A few weeks ago, I posted a blog entry about building my own backup system using rsync, instead of using MacOS’s built-in Time Machine. I did this for a number of reasons. Well, it’s been a few weeks and I’ve learned some lessons. So I thought I’d share them!
The first thing I learned is that ssh will sometimes time out when rsyncing via ssh between two macs. (This is probably the case between other systems.) I’m guessing it’s when it’s building the file list from a very big drive. To fix that problem, I edited /etc/sshd_config on each Mac. In this scenario, the “backup server” is the ssh client and the “backup client” is the sshd server, since we are sshing from the backup server to the backup client. Therefore, on the backup client, I edit the sshd_config file and added the value ClientAliveInterval 60. It tells the server that if 60 seconds goes by without hearing from the client (which is what will happen during a large file transfer, or while building the file list), it should send a message via the encrypted channel and request a response from the client. If it gets a response (which it should, since the client is alive and well) it will keep the connection alive. This will happen over and over until things start going again.

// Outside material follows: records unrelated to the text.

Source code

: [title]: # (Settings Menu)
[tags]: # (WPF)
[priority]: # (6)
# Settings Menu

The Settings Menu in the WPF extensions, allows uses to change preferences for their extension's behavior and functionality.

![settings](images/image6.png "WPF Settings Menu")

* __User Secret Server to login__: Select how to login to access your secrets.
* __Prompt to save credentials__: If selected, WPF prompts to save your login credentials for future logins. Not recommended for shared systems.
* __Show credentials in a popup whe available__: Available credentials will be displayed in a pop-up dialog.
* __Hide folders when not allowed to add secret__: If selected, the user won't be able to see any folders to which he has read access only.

But since this setting is really designed to notice a dead client, I also added the ClientAliveCountMax 4 value to tell it to give up after a few tries. (In our config, this value will never be reached, as it is a count of the number of times it sent a message to the client and it DIDN’T respond. In our config, it will respond just fine.)
Sometimes files change or disappear during a sync. When this happens, rsync exits with a 24 instead of a 0. My experience so far is that it rarely happens (as I’m usually backing up at night), but it happens sometimes. But since it happens sometimes I put in the script that 24 or 0 is OK.
Although MacOS is based on Unix, it has the ability to ignore Unix things occasionally, like case or ownership. By default when you make a new drive in MacOS (except when you’re installing the OS), it does not enable ownership on the drive. Meaning that no matter who writes a file to the drive, the file ends up being owned by unknown/unknown.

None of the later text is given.